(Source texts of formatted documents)
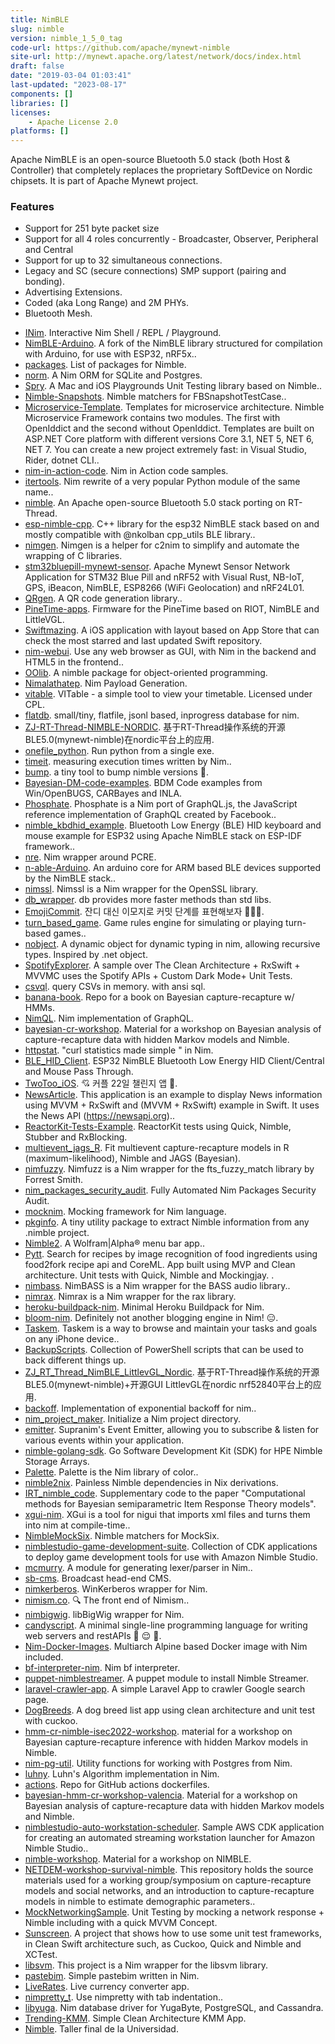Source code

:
 ```yaml
---
title: NimBLE
slug: nimble
version: nimble_1_5_0_tag
code-url: https://github.com/apache/mynewt-nimble
site-url: http://mynewt.apache.org/latest/network/docs/index.html
draft: false
date: "2019-03-04 01:03:41"
last-updated: "2023-08-17"
components: []
libraries: []
licenses:
    - Apache License 2.0
platforms: []
---
```

Apache NimBLE is an open-source Bluetooth 5.0 stack (both Host & Controller) that completely replaces the proprietary SoftDevice on Nordic chipsets. It is part of Apache Mynewt project.

<!--more-->

### Features
- Support for 251 byte packet size
- Support for all 4 roles concurrently - Broadcaster, Observer, Peripheral and Central
- Support for up to 32 simultaneous connections.
- Legacy and SC (secure connections) SMP support (pairing and bonding).
- Advertising Extensions.
- Coded (aka Long Range) and 2M PHYs.
- Bluetooth Mesh.



<!--github-projects-->
- [INim](https://github.com/inim-repl/INim). Interactive Nim Shell / REPL / Playground.
- [NimBLE-Arduino](https://github.com/h2zero/NimBLE-Arduino). A fork of the NimBLE library structured for compilation with Arduino, for use with ESP32, nRF5x..
- [packages](https://github.com/nim-lang/packages). List of packages for Nimble.
- [norm](https://github.com/moigagoo/norm). A Nim ORM for SQLite and Postgres.
- [Spry](https://github.com/Quick/Spry). A Mac and iOS Playgrounds Unit Testing library based on Nimble..
- [Nimble-Snapshots](https://github.com/ashfurrow/Nimble-Snapshots). Nimble matchers for FBSnapshotTestCase..
- [Microservice-Template](https://github.com/Calabonga/Microservice-Template). Templates for microservice architecture. Nimble Microservice Framework contains two modules. The first with OpenIddict and the second without OpenIddict. Templates are built on ASP.NET Core platform with different versions Core 3.1, NET 5, NET 6, NET 7. You can create a new project extremely fast: in Visual Studio, Rider, dotnet CLI..
- [nim-in-action-code](https://github.com/dom96/nim-in-action-code). Nim in Action code samples.
- [itertools](https://github.com/narimiran/itertools). Nim rewrite of a very popular Python module of the same name..
- [nimble](https://github.com/RT-Thread-packages/nimble). An Apache open-source Bluetooth 5.0 stack porting on RT-Thread.
- [esp-nimble-cpp](https://github.com/h2zero/esp-nimble-cpp). C++ library for the esp32 NimBLE stack based on and mostly  compatible with @nkolban cpp_utils BLE library..
- [nimgen](https://github.com/genotrance/nimgen). Nimgen is a helper for c2nim to simplify and automate the wrapping of C libraries.
- [stm32bluepill-mynewt-sensor](https://github.com/lupyuen/stm32bluepill-mynewt-sensor). Apache Mynewt Sensor Network Application for STM32 Blue Pill and nRF52 with Visual Rust, NB-IoT, GPS, iBeacon, NimBLE, ESP8266 (WiFi Geolocation) and nRF24L01.
- [QRgen](https://github.com/aruZeta/QRgen). A QR code generation library..
- [PineTime-apps](https://github.com/bosmoment/PineTime-apps). Firmware for the PineTime based on RIOT, NimBLE and LittleVGL.
- [Swiftmazing](https://github.com/HelioMesquita/Swiftmazing). A iOS application with layout based on App Store that can check the most starred and last updated Swift repository.
- [nim-webui](https://github.com/webui-dev/nim-webui). Use any web browser as GUI, with Nim in the backend and HTML5 in the frontend..
- [OOlib](https://github.com/Glasses-Neo/OOlib). A nimble package for object-oriented programming.
- [Nimalathatep](https://github.com/S3lrius/Nimalathatep). Nim Payload Generation.
- [vitable](https://github.com/CartelProject/vitable). VITable - a simple tool to view your timetable. Licensed under CPL.
- [flatdb](https://github.com/enthus1ast/flatdb). small/tiny, flatfile, jsonl based, inprogress database for nim.
- [ZJ-RT-Thread-NIMBLE-NORDIC](https://github.com/ZJ-TEK/ZJ-RT-Thread-NIMBLE-NORDIC). 基于RT-Thread操作系统的开源BLE5.0(mynewt-nimble)在nordic平台上的应用.
- [onefile_python](https://github.com/synap5e/onefile_python). Run python from a single exe.
- [timeit](https://github.com/ringabout/timeit). measuring execution times written by Nim..
- [bump](https://github.com/disruptek/bump). a tiny tool to bump nimble versions 🍻.
- [Bayesian-DM-code-examples](https://github.com/Andrew9Lawson/Bayesian-DM-code-examples). BDM Code examples from Win/OpenBUGS, CARBayes and INLA.
- [Phosphate](https://github.com/KingDarBoja/Phosphate). Phosphate is a Nim port of GraphQL.js, the JavaScript reference implementation of GraphQL created by Facebook..
- [nimble_kbdhid_example](https://github.com/olegos76/nimble_kbdhid_example). Bluetooth Low Energy (BLE) HID keyboard and mouse example for ESP32 using Apache NimBLE stack on ESP-IDF framework..
- [nre](https://github.com/flaviut/nre). Nim wrapper around PCRE.
- [n-able-Arduino](https://github.com/h2zero/n-able-Arduino). An arduino core for ARM based BLE devices supported by the NimBLE stack..
- [nimssl](https://github.com/genotrance/nimssl). Nimssl is a Nim wrapper for the OpenSSL library.
- [db_wrapper](https://github.com/sivchari/db_wrapper). db provides more faster methods than std libs.
- [EmojiCommit](https://github.com/sujinnaljin/EmojiCommit). 잔디 대신 이모지로 커밋 단계를 표현해보자 👩🏻‍💻.
- [turn_based_game](https://github.com/JohnAD/turn_based_game). Game rules engine for simulating or playing turn-based games..
- [nobject](https://github.com/carpall/nobject). A dynamic object for dynamic typing in nim, allowing recursive types. Inspired by .net object.
- [SpotifyExplorer](https://github.com/behrad-kzm/SpotifyExplorer). A sample over The Clean Architecture + RxSwift + MVVMC uses the Spotify APIs + Custom Dark Mode+ Unit Tests.
- [csvql](https://github.com/Bennyelg/csvql). query CSVs in memory. with ansi sql.
- [banana-book](https://github.com/oliviergimenez/banana-book). Repo for a book on Bayesian capture-recapture w/ HMMs.
- [NimQL](https://github.com/jdhorwitz/NimQL). Nim implementation of GraphQL.
- [bayesian-cr-workshop](https://github.com/oliviergimenez/bayesian-cr-workshop). Material for a workshop on Bayesian analysis of capture-recapture data with hidden Markov models and Nimble.
- [httpstat](https://github.com/ucpr/httpstat). "curl statistics made simple " in Nim.
- [BLE_HID_Client](https://github.com/esp32beans/BLE_HID_Client). ESP32 NimBLE Bluetooth Low Energy HID Client/Central and Mouse Pass Through.
- [TwoToo_iOS](https://github.com/mash-up-kr/TwoToo_iOS). 💘 커플 22일 챌린지 앱 💌.
- [NewsArticle](https://github.com/hadanischal/NewsArticle). This application is an example to display News information using MVVM + RxSwift and (MVVM + RxSwift) example in Swift. It uses the News API (https://newsapi.org)..
- [ReactorKit-Tests-Example](https://github.com/doctalk-india/ReactorKit-Tests-Example). ReactorKit tests using Quick, Nimble, Stubber and RxBlocking.
- [multievent_jags_R](https://github.com/oliviergimenez/multievent_jags_R). Fit multievent capture-recapture models in R (maximum-likelihood), Nimble and JAGS (Bayesian).
- [nimfuzzy](https://github.com/genotrance/nimfuzzy). Nimfuzz is a Nim wrapper for the fts_fuzzy_match library by Forrest Smith.
- [nim_packages_security_audit](https://github.com/juancarlospaco/nim_packages_security_audit). Fully Automated Nim Packages Security Audit.
- [mocknim](https://github.com/mem-memov/mocknim). Mocking framework for Nim language.
- [pkginfo](https://github.com/openpeeps/pkginfo). A tiny utility package to extract Nimble information from any .nimble project.
- [Nimble2](https://github.com/Maybulb/Nimble2). A Wolfram|Alpha® menu bar app..
- [Pytt](https://github.com/neodym1337/Pytt). Search for recipes by image recognition of food ingredients using food2fork recipe api and CoreML. App built using MVP and Clean architecture. Unit tests with Quick, Nimble and Mockingjay. .
- [nimbass](https://github.com/genotrance/nimbass). NimBASS is a Nim wrapper for the BASS audio library..
- [nimrax](https://github.com/genotrance/nimrax). Nimrax is a Nim wrapper for the rax library.
- [heroku-buildpack-nim](https://github.com/ShivangKakkar/heroku-buildpack-nim). Minimal Heroku Buildpack for Nim.
- [bloom-nim](https://github.com/littledivy/bloom-nim). Definitely not another blogging engine in Nim! :expressionless:.
- [Taskem](https://github.com/alexvelikotckiy/Taskem). Taskem is a way to browse and maintain your tasks and goals on any iPhone device..
- [BackupScripts](https://github.com/OsbornePro/BackupScripts). Collection of PowerShell scripts that can be used to back different things up.
- [ZJ_RT_Thread_NimBLE_LittlevGL_Nordic](https://github.com/ZJ-TEK/ZJ_RT_Thread_NimBLE_LittlevGL_Nordic). 基于RT-Thread操作系统的开源BLE5.0(mynewt-nimble)+开源GUI LittlevGL在nordic nrf52840平台上的应用.
- [backoff](https://github.com/CORDEA/backoff).  Implementation of exponential backoff for nim..
- [nim_project_maker](https://github.com/FedericoCeratto/nim_project_maker). Initialize a Nim project directory.
- [emitter](https://github.com/supranim/emitter). Supranim's Event Emitter, allowing you to subscribe & listen for various events within your application.
- [nimble-golang-sdk](https://github.com/hpe-storage/nimble-golang-sdk). Go Software Development Kit (SDK) for HPE Nimble Storage Arrays.
- [Palette](https://github.com/momeemt/Palette). Palette is the Nim library of color..
- [nimble2nix](https://github.com/bandithedoge/nimble2nix). Painless Nimble dependencies in Nix derivations.
- [IRT_nimble_code](https://github.com/salleuska/IRT_nimble_code). Supplementary code to the paper "Computational methods for Bayesian semiparametric Item Response Theory models".
- [xgui-nim](https://github.com/thatrandomperson5/xgui-nim). XGui is a tool for nigui that imports xml files and turns them into nim at compile-time..
- [NimbleMockSix](https://github.com/lvsti/NimbleMockSix). Nimble matchers for MockSix.
- [nimblestudio-game-development-suite](https://github.com/aws-samples/nimblestudio-game-development-suite). Collection of CDK applications to deploy game development tools for use with Amazon Nimble Studio.
- [mcmurry](https://github.com/chocobo333/mcmurry). A module for generating lexer/parser in Nim..
- [sb-cms](https://github.com/dkashin/sb-cms). Broadcast head-end CMS.
- [nimkerberos](https://github.com/genotrance/nimkerberos). WinKerberos wrapper for Nim.
- [nimism.co](https://github.com/molnarmark/nimism.co). 🔍 The front end of Nimism..
- [nimbigwig](https://github.com/genotrance/nimbigwig). libBigWig wrapper for Nim.
- [candyscript](https://github.com/littledivy/candyscript). A minimal single-line programming language for writing web servers and restAPIs :candy: :relieved: :rocket:.
- [Nim-Docker-Images](https://github.com/maxisoft/Nim-Docker-Images). Multiarch Alpine based Docker image with Nim included.
- [bf-interpreter-nim](https://github.com/willdoescode/bf-interpreter-nim). Nim bf interpreter.
- [puppet-nimblestreamer](https://github.com/yoshz/puppet-nimblestreamer). A puppet module to install Nimble Streamer.
- [laravel-crawler-app](https://github.com/nhutle/laravel-crawler-app). A simple Laravel App to crawler Google search page.
- [DogBreeds](https://github.com/HelioMesquita/DogBreeds). A dog breed list app using clean architecture and unit test with cuckoo.
- [hmm-cr-nimble-isec2022-workshop](https://github.com/oliviergimenez/hmm-cr-nimble-isec2022-workshop). material for a workshop on Bayesian capture-recapture inference with hidden Markov models in Nimble.
- [nim-pg-util](https://github.com/hiteshjasani/nim-pg-util). Utility functions for working with Postgres from Nim.
- [luhny](https://github.com/sigmapie8/luhny). Luhn's Algorithm implementation in Nim.
- [actions](https://github.com/ChristianWitts/actions). Repo for GitHub actions dockerfiles.
- [bayesian-hmm-cr-workshop-valencia](https://github.com/oliviergimenez/bayesian-hmm-cr-workshop-valencia). Material for a workshop on Bayesian analysis of capture-recapture data with hidden Markov models and Nimble.
- [nimblestudio-auto-workstation-scheduler](https://github.com/aws-samples/nimblestudio-auto-workstation-scheduler). Sample AWS CDK application for creating an automated streaming workstation launcher for Amazon Nimble Studio..
- [nimble-workshop](https://github.com/oliviergimenez/nimble-workshop). Material for a workshop on NIMBLE.
- [NETDEM-workshop-survival-nimble](https://github.com/oliviergimenez/NETDEM-workshop-survival-nimble). This repository holds the source materials used for a working group/symposium on capture-recapture models and social networks, and an introduction to capture-recapture models in nimble to estimate demographic parameters..
- [MockNetworkingSample](https://github.com/koingdev/MockNetworkingSample). Unit Testing by mocking a network response + Nimble including with a quick MVVM Concept.
- [Sunscreen](https://github.com/HelioMesquita/Sunscreen). A project that shows how to use some unit test frameworks, in Clean Swift architecture such, as Cuckoo, Quick and Nimble and XCTest.
- [libsvm](https://github.com/genotrance/libsvm). This project is a Nim wrapper for the libsvm library.
- [pastebim](https://github.com/ptdel/pastebim). Simple pastebim written in Nim.
- [LiveRates](https://github.com/Wassmd/LiveRates). Live currency converter app.
- [nimpretty_t](https://github.com/ttytm/nimpretty_t). Use nimpretty with tab indentation..
- [libyuga](https://github.com/mondrepublic/libyuga). Nim database driver for YugaByte, PostgreSQL, and Cassandra.
- [Trending-KMM](https://github.com/mecoFarid/Trending-KMM). Simple Clean Architecture KMM App.
- [Nimble](https://github.com/Jjuandi/Nimble). Taller final de la Universidad.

- [PROBLEM STATEMENT] Of all the entries above, output exactly the lines between the one holding "- [mocknim](https://github.com/mem-memov/mocknim). Mocking" and the one holding "- [Nimble2](https://github.com/Maybulb/Nimble2). A", inclusive.

- [WRITTEN RESPONSE]
- [mocknim](https://github.com/mem-memov/mocknim). Mocking framework for Nim language.
- [pkginfo](https://github.com/openpeeps/pkginfo). A tiny utility package to extract Nimble information from any .nimble project.
- [Nimble2](https://github.com/Maybulb/Nimble2). A Wolfram|Alpha® menu bar app..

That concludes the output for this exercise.